By the early 1980s, mass spectrometry was a well-established laboratory technique for the characterization of small organic molecules (Milestone 7). But larger ones—particularly biological molecules, such as proteins, DNA and complex carbohydrates—were proving to be a challenge. Because mass analysis relies on the detection of ionized species in the gas phase, the key problem was imparting sufficient energy to these large molecules to send them into the gas phase without destroying them. Although some progress had been made using fast atom bombardment (FAB) and 252Cf-plasma desorption (see Milestone 2), at the time the gold standard was the CO2 laser desorption of organic molecules with masses up to 1,000 daltons—so the world of proteins was largely inaccessible.

Michael Karas and Franz Hillenkamp, in Germany, were two of the earliest adopters of lasers for mass spectrometry, starting efforts in this area when laser technology was relatively immature. In 1985, while irradiating an equimolar mixture of alanine and tryptophan, they observed signals in the mass spectrum for both amino acids. Although this does not sound particularly surprising, Karas and Hillenkamp knew that one needed to use a much higher laser energy at that wavelength to form gaseous ions of alanine—so they only expected to observe signals for tryptophan. They postulated that the alanine was 'riding piggyback' on the tryptophan and called this phenomenon “matrix-assisted laser desorption.” Although the term matrix-assisted laser desorption/ionization mass spectrometry (MALDI-MS) would not be coined for a few years, the premise—the use of a matrix material to adsorb laser energy and transfer it to an admixed analyte of interest, facilitating the vaporization and ionization of that analyte—was born.

Karas and Hillenkamp went on to use their matrix-assisted laser-desorption technique to compare the solids tryptophan and nicotinic acid (another small organic molecule) with liquid matrices that had been developed for FAB-MS. They obtained mass spectra for three 'medium-sized' antibiotics (stachyose, erythromycin and gramicidin S) and achieved significantly better results—less fragmentation and a more intense signal from the parent ion—with the solid than with the liquid matrices. More promising results also came when analyzing vitamin B12 in a nicotinic acid matrix: no desorption was observed without a matrix, and there were solubility problems when using the liquid matrices. Evidence was mounting that a solid, UV-adsorbing small-molecule matrix might be the tool needed to obtain mass spectra of large proteins.

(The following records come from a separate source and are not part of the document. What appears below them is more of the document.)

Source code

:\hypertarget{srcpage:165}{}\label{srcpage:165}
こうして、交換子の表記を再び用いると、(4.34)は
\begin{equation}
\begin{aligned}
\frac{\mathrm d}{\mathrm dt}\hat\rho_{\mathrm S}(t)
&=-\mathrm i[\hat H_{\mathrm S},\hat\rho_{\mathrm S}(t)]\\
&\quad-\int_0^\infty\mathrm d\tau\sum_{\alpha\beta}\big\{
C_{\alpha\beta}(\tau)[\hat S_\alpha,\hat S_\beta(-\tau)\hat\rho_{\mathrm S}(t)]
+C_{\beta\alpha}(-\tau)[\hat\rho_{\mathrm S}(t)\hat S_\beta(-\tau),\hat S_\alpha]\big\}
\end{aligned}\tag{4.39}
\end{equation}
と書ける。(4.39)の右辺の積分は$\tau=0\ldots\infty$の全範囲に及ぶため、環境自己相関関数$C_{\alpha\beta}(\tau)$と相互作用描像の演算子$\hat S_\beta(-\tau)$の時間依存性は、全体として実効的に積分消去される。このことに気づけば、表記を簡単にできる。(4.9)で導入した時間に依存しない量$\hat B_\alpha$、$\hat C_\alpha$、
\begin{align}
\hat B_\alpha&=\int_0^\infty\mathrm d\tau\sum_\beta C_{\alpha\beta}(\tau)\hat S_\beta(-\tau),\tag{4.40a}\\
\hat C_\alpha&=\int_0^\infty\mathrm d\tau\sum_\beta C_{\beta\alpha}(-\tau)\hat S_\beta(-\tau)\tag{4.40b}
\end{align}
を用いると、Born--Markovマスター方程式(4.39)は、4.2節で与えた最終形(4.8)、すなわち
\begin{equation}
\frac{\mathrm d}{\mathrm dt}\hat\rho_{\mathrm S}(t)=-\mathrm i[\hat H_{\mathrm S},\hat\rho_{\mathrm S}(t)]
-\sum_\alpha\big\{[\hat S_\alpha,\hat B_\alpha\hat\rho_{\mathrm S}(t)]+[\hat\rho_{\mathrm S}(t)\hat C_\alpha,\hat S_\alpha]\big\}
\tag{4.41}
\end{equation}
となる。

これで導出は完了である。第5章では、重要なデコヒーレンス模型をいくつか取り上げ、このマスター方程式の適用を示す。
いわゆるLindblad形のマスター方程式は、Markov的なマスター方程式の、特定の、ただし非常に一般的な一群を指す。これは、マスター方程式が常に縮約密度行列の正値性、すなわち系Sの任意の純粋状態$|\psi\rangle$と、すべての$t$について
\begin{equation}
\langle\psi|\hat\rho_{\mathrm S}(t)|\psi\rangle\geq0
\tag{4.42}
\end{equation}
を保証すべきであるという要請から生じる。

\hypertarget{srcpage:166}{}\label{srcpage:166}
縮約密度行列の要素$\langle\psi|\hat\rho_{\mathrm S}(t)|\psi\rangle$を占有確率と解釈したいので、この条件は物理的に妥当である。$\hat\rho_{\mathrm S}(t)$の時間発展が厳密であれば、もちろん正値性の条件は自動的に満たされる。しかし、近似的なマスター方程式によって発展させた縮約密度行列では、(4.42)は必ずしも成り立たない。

The mass spectrum obtained by Karas and Hillenkamp of a mixture of alanine (Ala) and tryptophan (Trp). Reprinted with permission from Karas, M., Bachmann, D. & Hillenkamp, F., Influence of the wavelength in high-irradiance ultraviolet laser desorption mass spectrometry of organic molecule, Anal. Chem. 57, 2935–2939 (1985). Credit: © 1985, American Chemical Society

On the other side of the world, Koichi Tanaka and colleagues from the Shimadzu Corporation in Japan were working on a similar problem, and in 1988, they published the mass spectra of several proteins and synthetic polymers obtained from a laser ionization mass spectrometer they had built. Signals for molecules up to 25,000 daltons, and oligomeric molecules up to m/z 100,000, could be detected using their instrument. Tanaka and colleagues developed an unconventional sample preparation approach in which they dispersed an ultra-fine cobalt powder in glycerol. As the Shimadzu sample preparation method relied on inorganic nanoparticles, rather than small organic molecules, for photon adsorption, it was not technically MALDI, but it was nonetheless a landmark development. Tanaka was awarded a portion of the 2002 Nobel Prize for his work on laser-induced soft desorption/ionization of large molecules that led to modern-day MALDI techniques.

Karas and Hillenkamp further developed the use of solid small molecules as matrices, and later in the same year they published the mass spectra of four proteins, obtained using nicotinic acid as a matrix. Several other matrices have been developed in the past 25 years, as have alternative mechanisms to facilitate the mild ionization and desorption of macromolecules. Today, MALDI and its laser-desorption cousins are workhorses in most chemistry and biochemistry labs.